Search the records below for the word "deux". Copy each line where it occurs.

# # # #

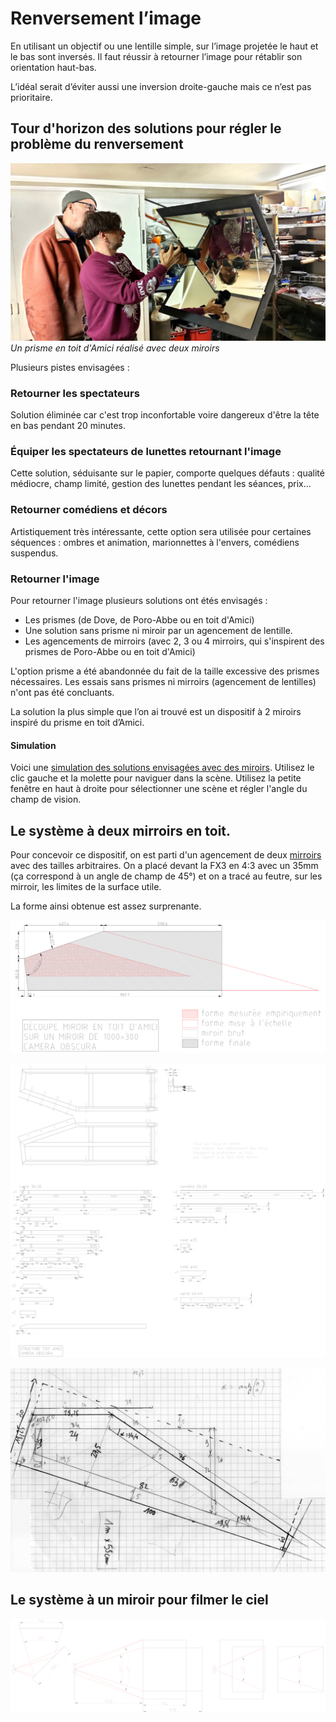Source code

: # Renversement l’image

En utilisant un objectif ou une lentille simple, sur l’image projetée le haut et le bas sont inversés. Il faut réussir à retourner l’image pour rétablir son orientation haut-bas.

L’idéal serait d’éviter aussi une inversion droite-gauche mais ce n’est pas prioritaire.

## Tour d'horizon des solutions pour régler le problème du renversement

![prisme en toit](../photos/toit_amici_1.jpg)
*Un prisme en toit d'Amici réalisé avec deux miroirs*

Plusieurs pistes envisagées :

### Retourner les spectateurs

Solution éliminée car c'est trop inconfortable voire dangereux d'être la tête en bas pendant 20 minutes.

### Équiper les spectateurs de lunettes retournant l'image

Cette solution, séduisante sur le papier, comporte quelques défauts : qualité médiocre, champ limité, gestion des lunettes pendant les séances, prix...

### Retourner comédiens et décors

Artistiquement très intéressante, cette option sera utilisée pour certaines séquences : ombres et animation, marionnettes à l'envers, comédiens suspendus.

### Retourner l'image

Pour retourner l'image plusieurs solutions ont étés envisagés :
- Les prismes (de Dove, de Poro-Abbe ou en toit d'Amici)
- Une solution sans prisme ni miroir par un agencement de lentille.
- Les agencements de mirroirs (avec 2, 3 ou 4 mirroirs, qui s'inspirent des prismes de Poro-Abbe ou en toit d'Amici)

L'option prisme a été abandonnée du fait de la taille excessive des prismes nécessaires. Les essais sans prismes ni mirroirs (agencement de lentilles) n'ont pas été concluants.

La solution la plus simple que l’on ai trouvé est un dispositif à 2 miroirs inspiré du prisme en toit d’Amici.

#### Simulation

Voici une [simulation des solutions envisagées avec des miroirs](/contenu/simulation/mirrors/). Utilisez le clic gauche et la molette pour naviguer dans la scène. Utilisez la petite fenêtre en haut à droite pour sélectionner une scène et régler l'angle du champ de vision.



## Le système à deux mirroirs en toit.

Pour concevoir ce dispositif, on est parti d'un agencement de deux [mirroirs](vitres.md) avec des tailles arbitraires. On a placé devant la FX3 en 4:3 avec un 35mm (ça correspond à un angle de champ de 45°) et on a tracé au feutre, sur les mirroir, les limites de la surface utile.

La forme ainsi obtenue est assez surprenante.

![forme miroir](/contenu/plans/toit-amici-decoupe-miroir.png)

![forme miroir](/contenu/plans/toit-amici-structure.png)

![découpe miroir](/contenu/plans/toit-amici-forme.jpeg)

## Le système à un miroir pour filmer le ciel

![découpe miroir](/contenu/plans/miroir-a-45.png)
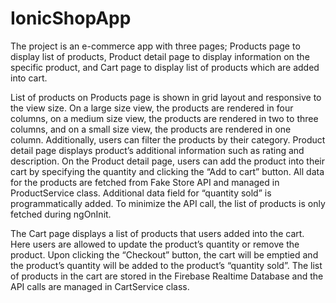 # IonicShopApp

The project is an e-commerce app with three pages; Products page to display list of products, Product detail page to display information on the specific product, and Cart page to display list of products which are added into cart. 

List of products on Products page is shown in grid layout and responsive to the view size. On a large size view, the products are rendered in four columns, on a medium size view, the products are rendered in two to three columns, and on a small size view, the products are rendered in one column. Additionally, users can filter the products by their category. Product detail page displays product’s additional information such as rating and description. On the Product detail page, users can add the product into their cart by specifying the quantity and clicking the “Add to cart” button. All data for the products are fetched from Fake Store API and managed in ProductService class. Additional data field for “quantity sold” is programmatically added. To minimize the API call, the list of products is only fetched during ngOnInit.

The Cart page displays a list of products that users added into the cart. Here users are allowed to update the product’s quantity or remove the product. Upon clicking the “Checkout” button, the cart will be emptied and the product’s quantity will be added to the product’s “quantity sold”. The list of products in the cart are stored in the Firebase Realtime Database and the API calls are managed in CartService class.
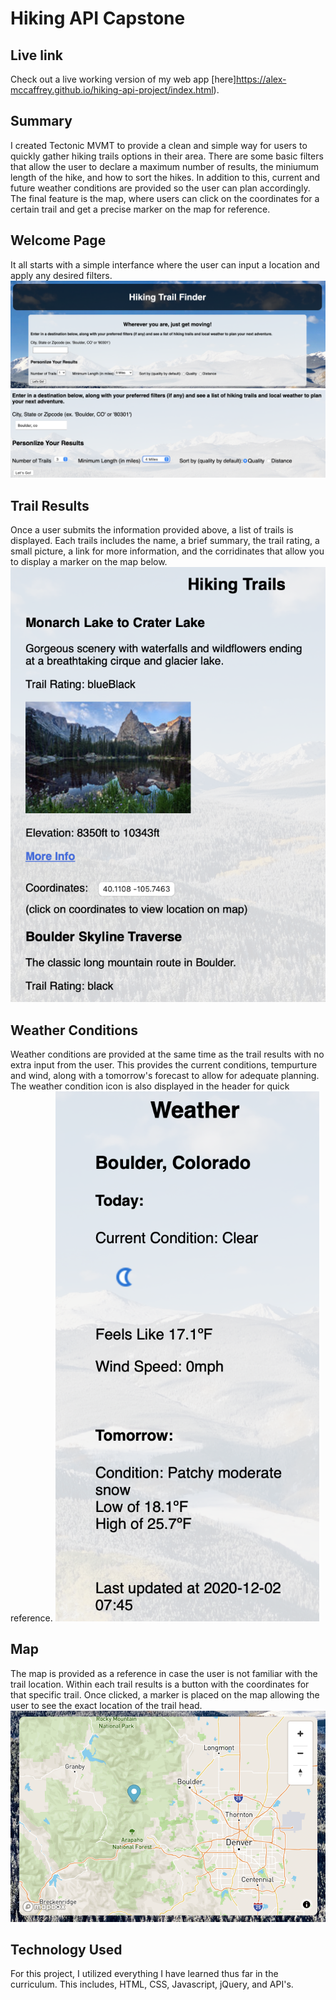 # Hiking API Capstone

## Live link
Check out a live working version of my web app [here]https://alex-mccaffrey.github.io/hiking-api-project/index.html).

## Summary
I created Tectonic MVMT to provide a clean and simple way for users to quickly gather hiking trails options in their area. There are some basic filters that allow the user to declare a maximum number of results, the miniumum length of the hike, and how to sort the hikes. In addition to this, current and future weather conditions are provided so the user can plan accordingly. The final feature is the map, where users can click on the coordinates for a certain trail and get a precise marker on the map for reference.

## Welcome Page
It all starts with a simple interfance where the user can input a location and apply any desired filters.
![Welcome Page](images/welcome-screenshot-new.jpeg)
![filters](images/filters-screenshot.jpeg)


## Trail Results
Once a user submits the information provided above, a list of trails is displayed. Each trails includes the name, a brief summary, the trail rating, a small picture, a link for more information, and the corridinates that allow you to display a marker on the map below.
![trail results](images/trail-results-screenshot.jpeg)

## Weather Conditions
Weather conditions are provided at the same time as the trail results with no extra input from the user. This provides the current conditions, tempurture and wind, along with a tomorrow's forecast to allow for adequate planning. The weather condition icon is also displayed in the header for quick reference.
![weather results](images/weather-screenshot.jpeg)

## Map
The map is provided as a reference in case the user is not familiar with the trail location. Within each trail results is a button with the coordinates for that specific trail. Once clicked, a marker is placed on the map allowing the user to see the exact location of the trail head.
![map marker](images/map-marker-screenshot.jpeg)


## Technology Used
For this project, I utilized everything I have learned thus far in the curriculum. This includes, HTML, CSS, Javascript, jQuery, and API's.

# # # #

_TASK OUTPUT:_
*Un prisme en toit d'Amici réalisé avec deux miroirs*
## Le système à deux mirroirs en toit.
Pour concevoir ce dispositif, on est parti d'un agencement de deux [mirroirs](vitres.md) avec des tailles arbitraires. On a placé devant la FX3 en 4:3 avec un 35mm (ça correspond à un angle de champ de 45°) et on a tracé au feutre, sur les mirroir, les limites de la surface utile.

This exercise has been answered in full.